Some suspect that the US does have such evidence but has not shared it with the UN because Washington has been determined to avoid doing anything that could help the inspections process succeed. Others believe the “evidence” to be of a piece with the forgery — in all likelihood crafted by Richard Perle’s Pentagon Plumbers. Either way, the US takes a large black eye in public opinion abroad.
Then there are those controversial aluminum tubes which you have cited in major speeches as evidence of a continuing effort on Iraq’s part to produce nuclear weapons. Aside from one analyst in the CIA and the people reporting to Defense Secretary Rumsfeld, there is virtually unanimous agreement within the intelligence, engineering, and scientific communities with ElBaradei’s finding that “it was highly unlikely” that the tubes could have been used to produce nuclear material.
It is not enough for Vice President Cheney to dismiss ElBaradei’s findings. Those who have followed these issues closely are left wondering why, if the Vice President has evidence to support his own view, he does not share it with the UN.
In your speech yesterday evening you stressed that intelligence “leaves no doubt that the Iraqi regime continues to possess and conceal some of the most lethal weapons ever devised.” And yet even the Washington Post, whose editors have given unswerving support to your policy on Iraq, is awash with reports that congressional leaders, for example, have been given no specific intelligence on the number of banned weapons in Iraq or where they are hidden.
One official, who is regularly briefed by the CIA, commented recently that such evidence as does exist is “only circumstantial.” Another said he questioned whether the administration is shaping intelligence for political purposes. And, in a moment of unusual candor, one senior intelligence analyst suggested that one reason why UN inspectors have had such trouble finding weapons caches is that “there may not be much of a stockpile.”

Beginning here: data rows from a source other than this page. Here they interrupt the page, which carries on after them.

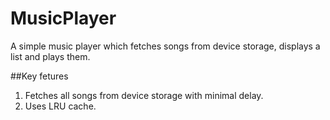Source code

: # MusicPlayer
A simple music player which fetches songs from device storage, displays a list and plays them.

##Key fetures
1. Fetches all songs from device storage with minimal delay.
2. Uses LRU cache.
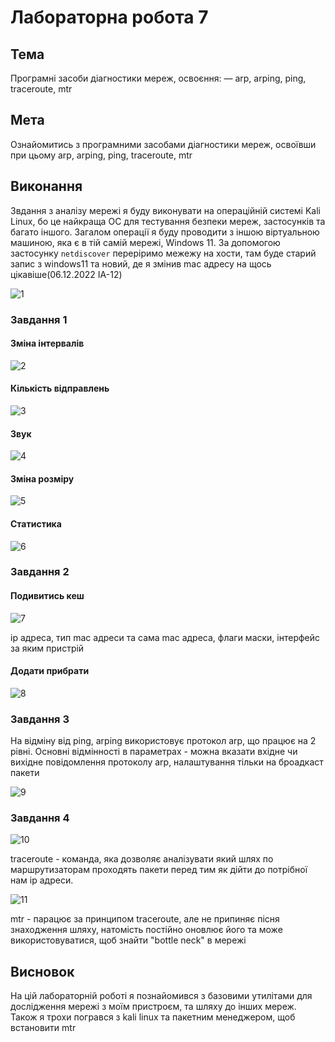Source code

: # Лабораторна робота 7

## Тема

Програмні засоби діагностики мереж, освоєння: — arp, arping, ping, traceroute, mtr

## Мета

Ознайомитись з програмними засобами діагностики мереж, освоївши при цьому arp, arping, ping, traceroute, mtr

## Виконання

Звдання з аналізу мережі я буду виконувати на операційній системі Kali Linux, бо це найкраща ОС для тестування безпеки мереж, застосунків та багато іншого. Загалом операції я буду проводити з іншою віртуальною машиною, яка є в тій самій мережі, Windows 11. За допомогою застосунку `netdiscover` переріримо межежу на хости, там буде старий запис з windows11 та новий, де я змінив mac адресу на щось цікавіше(06.12.2022 IA-12)

![1](assets/1.png)

### Завдання 1

#### Зміна інтервалів

![2](assets/2.png)

#### Кількість відправлень

![3](assets/3.png)

#### Звук

![4](assets/4.png)

#### Зміна розміру

![5](assets/5.png)

#### Статистика

![6](assets/6.png)

### Завдання 2

#### Подивитись кеш

![7](assets/7.png)

ip адреса, тип mac адреси та сама mac адреса, флаги маски, інтерфейс за яким пристрій

#### Додати прибрати

![8](assets/8.png)

### Завдання 3

На відміну від ping, arping використовує протокол arp, що працює на 2 рівні. Основні відмінності в параметрах - можна вказати вхідне чи вихідне повідомлення протоколу arp, налаштування тільки на броадкаст пакети

![9](assets/9.png)

### Завдання 4

![10](assets/10.png)

traceroute - команда, яка дозволяє аналізувати який шлях по маршрутизаторам проходять пакети перед тим як дійти до потрібної нам ip адреси.

![11](assets/11.png)

mtr - парацює за принципом traceroute, але не припиняє пісня знаходження шляху, натомість постійно оновлює його та може використовуватися, щоб знайти "bottle neck" в мережі

## Висновок

На цій лабораторній роботі я познайомився з базовими утилітами для дослідження мережі з моїм пристроєм, та шляху до інших мереж. Також я трохи погрався з kali linux та пакетним менеджером, щоб встановити mtr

Having backed off suggestions early last year that Iraq may already have nuclear weapons, your administration continues to assert that Iraq has significant quantities of other weapons of mass destruction. But by all indications, this is belief, not proven fact. This has led the likes of Thomas Powers, a very knowledgeable author on intelligence, to conclude that “the plain fact is that the Central Intelligence Agency doesn’t know what Mr. Hussein has, if anything, or even who knows the answers, if anyone.”
This does not inspire confidence. What is needed is candor — candor of the kind you used in one portion of your speech on October 7. Just two paragraphs before you claimed that Iraq is “reconstituting” its nuclear weapons program, you said, “Many people have asked how close Saddam Hussein is to developing a nuclear weapon. Well, we don’t know exactly, and that’s the problem.”
True, candor can weaken a case that one is trying to build. We are reminded of a remarkable sentence that leapt out of FBI Director Mueller’s testimony to the Senate Intelligence Committee on February 11 — a sentence that does actually parse, but nonetheless leaves one scratching one’s head. Mueller: “The greatest threat is from al-Qaeda cells in the US that we have not yet identified.”
This seems to be the tack that CIA Director Tenet is taking behind closed doors; i.e., the greatest threat from Iraq is the weapons we have not yet identified but believe are there.
It is not possible to end this section on hyperbole without giving Oscars to Secretaries Rumsfeld and Powell, who have outdone themselves in their zeal to establish a connection between Iraq and al-Qaeda. You will recall that Rumsfeld described the evidence — widely recognized to be dubious — as “bulletproof,” and Powell characterized the relationship as a “partnership!”
Your assertion last evening that “the terrorist threat to America and the world will be diminished the moment that Saddam Hussein is disarmed” falls into the same category. We believe it far more likely that our country is in for long periods of red and orange color codes.
Here we shall limit ourselves to one example, although the number that could be adduced is legion.
You may recall that a Cambridge University analyst recently revealed that a major portion of a British intelligence document on Iraq had been plagiarized from a term paper by a graduate student in California — information described by Secretary Powell to the UN Security Council as “exquisite” intelligence. That same analyst has now acquired from the UN’s International Atomic Energy Agency (IAEA) the transcript of the debriefing of Iraqi Gen. Hussein Kamel, son-in-law of Saddam Hussein, who defected in 1995.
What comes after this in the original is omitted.